Having, as the testimony shows, actually loaned to Phillips the $4,000 at the time of transferring the note in question as collateral securing that .debt, plaintiff’s indorser, Austin, in whose shoes the former stands, took the pledged instrument in good faith and for *314value. That it is complete and regular upon its face is in effect admitted and thoroughly established by the document itself which is in evidence. It is also substantially conceded and confirmed by the finding that the plaintiff became the holder of it before it was overdue, and it is proven by uneontroverted testimony that at the time it was negotiated to him he had no notice of any dishonor of the note or of any infirmity in the instrument or defect in the title of the then owner. Thus are subserved all the statutory conditions'making the plaintiff a holder in due course.
It is said in Section 5890, L. O. L.:
“A holder in due course holds the instrument free from any defect of title of prior parties and free from defenses available to prior parties among themselves, and may enforce payment of the instrument for the full amount thereof against all parties liable thereon.”
Hence under the pleadings the plaintiff stands as a holder in due course and is entitled according to the findings to recover the full amount of the note. Not having raised the question of collateral and of the amount of the note for which it was pledged, the defendant is not entitled to rely upon that other Section 5860, L. O. L., which reads thus:
“Where the holder has a lien on the instrument, arising either from contract or by implication of law, he is deemed a holder for value to the extent of his lien. ’ ’

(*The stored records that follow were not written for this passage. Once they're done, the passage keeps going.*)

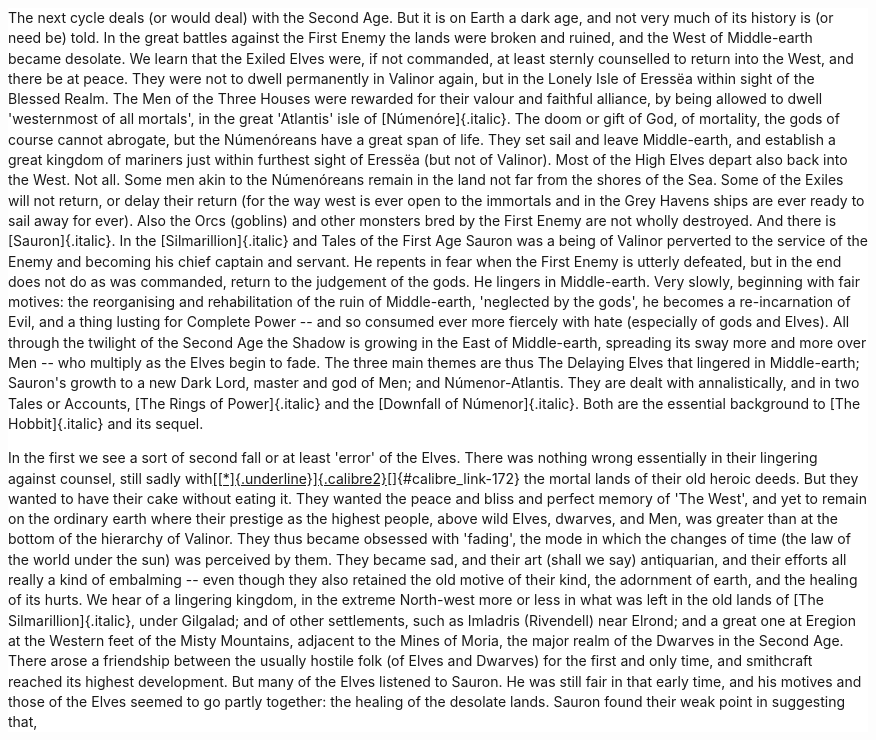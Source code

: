 The next cycle deals (or would deal) with the Second Age. But it is on
Earth a dark age, and not very much of its history is (or need be) told.
In the great battles against the First Enemy the lands were broken and
ruined, and the West of Middle-earth became desolate. We learn that the
Exiled Elves were, if not commanded, at least sternly counselled to
return into the West, and there be at peace. They were not to dwell
permanently in Valinor again, but in the Lonely Isle of Eressëa within
sight of the Blessed Realm. The Men of the Three Houses were rewarded
for their valour and faithful alliance, by being allowed to dwell
'westernmost of all mortals', in the great 'Atlantis' isle of
[Númenóre]{.italic}. The doom or gift of God, of mortality, the gods of
course cannot abrogate, but the Númenóreans have a great span of life.
They set sail and leave Middle-earth, and establish a great kingdom of
mariners just within furthest sight of Eressëa (but not of Valinor).
Most of the High Elves depart also back into the West. Not all. Some men
akin to the Númenóreans remain in the land not far from the shores of
the Sea. Some of the Exiles will not return, or delay their return (for
the way west is ever open to the immortals and in the Grey Havens ships
are ever ready to sail away for ever). Also the Orcs (goblins) and other
monsters bred by the First Enemy are not wholly destroyed. And there is
[Sauron]{.italic}. In the [Silmarillion]{.italic} and Tales of the First
Age Sauron was a being of Valinor perverted to the service of the Enemy
and becoming his chief captain and servant. He repents in fear when the
First Enemy is utterly defeated, but in the end does not do as was
commanded, return to the judgement of the gods. He lingers in
Middle-earth. Very slowly, beginning with fair motives: the reorganising
and rehabilitation of the ruin of Middle-earth, 'neglected by the gods',
he becomes a re-incarnation of Evil, and a thing lusting for Complete
Power -- and so consumed ever more fiercely with hate (especially of
gods and Elves). All through the twilight of the Second Age the Shadow
is growing in the East of Middle-earth, spreading its sway more and more
over Men -- who multiply as the Elves begin to fade. The three main
themes are thus The Delaying Elves that lingered in Middle-earth;
Sauron's growth to a new Dark Lord, master and god of Men; and
Númenor-Atlantis. They are dealt with annalistically, and in two Tales
or Accounts, [The Rings of Power]{.italic} and the [Downfall of
Númenor]{.italic}. Both are the essential background to [The
Hobbit]{.italic} and its sequel.

In the first we see a sort of second fall or at least 'error' of the
Elves. There was nothing wrong essentially in their lingering against
counsel, still sadly
with[[[\*]{.underline}]{.calibre2}](#calibre_link-56)[]{#calibre_link-172}
the mortal lands of their old heroic deeds. But they wanted to have
their cake without eating it. They wanted the peace and bliss and
perfect memory of 'The West', and yet to remain on the ordinary earth
where their prestige as the highest people, above wild Elves, dwarves,
and Men, was greater than at the bottom of the hierarchy of Valinor.
They thus became obsessed with 'fading', the mode in which the changes
of time (the law of the world under the sun) was perceived by them. They
became sad, and their art (shall we say) antiquarian, and their efforts
all really a kind of embalming -- even though they also retained the old
motive of their kind, the adornment of earth, and the healing of its
hurts. We hear of a lingering kingdom, in the extreme North-west more or
less in what was left in the old lands of [The Silmarillion]{.italic},
under Gilgalad; and of other settlements, such as Imladris (Rivendell)
near Elrond; and a great one at Eregion at the Western feet of the Misty
Mountains, adjacent to the Mines of Moria, the major realm of the
Dwarves in the Second Age. There arose a friendship between the usually
hostile folk (of Elves and Dwarves) for the first and only time, and
smithcraft reached its highest development. But many of the Elves
listened to Sauron. He was still fair in that early time, and his
motives and those of the Elves seemed to go partly together: the healing
of the desolate lands. Sauron found their weak point in suggesting that,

4, 5. The authorities are numerous that the holder of pledged collateral is liable to his pledgor if by negligence the former suffers the loss thereof or fails to collect it. The distinction between suits in equity and actions at law is still maintained in the jurisprudence of this state. Consequently, it may well be doubted if in an action at law of this kind, as distinguished from *315a suit in equity, where all the parties in interest are before it, the court can compel the plaintiff to litigate questions between the defendant and his former creditor. The latter, not being a party to this action, would not be bound by any judgment therein. If the argument of the defendant is followed, especially as the pleadings exist, the plaintiff would suffer the abatement of his claim here and afterward would be compelled to account to his pledgor, thus being involved in two contests over subject matter to which he is a stranger. The situation disclosed by the defendant is analogous to that portrayed in Mitchell v. Holman, 30 Or. 280 (47 Pac. 616), where, after judgment on a collateral note, a suit in equity was prosecuted by its makers to compel the judgment creditor to allow as a setoff against his judgment a counterclaim in their favor against the insolvent indorser of the collateral note after the plaintiff’s original claim was satisfied by the proceeds of the collection. In that case all parties connected with the note in pledge were brought before the court and their rights adjusted according to the equities of the case. That question, however, is not presented by the pleadings here and is coram non judice.
The judgment is affirmed. Affirmed.
Mr. Chief Justice Moore, Mr. Justice Bean and Mr. Justice Harris concur.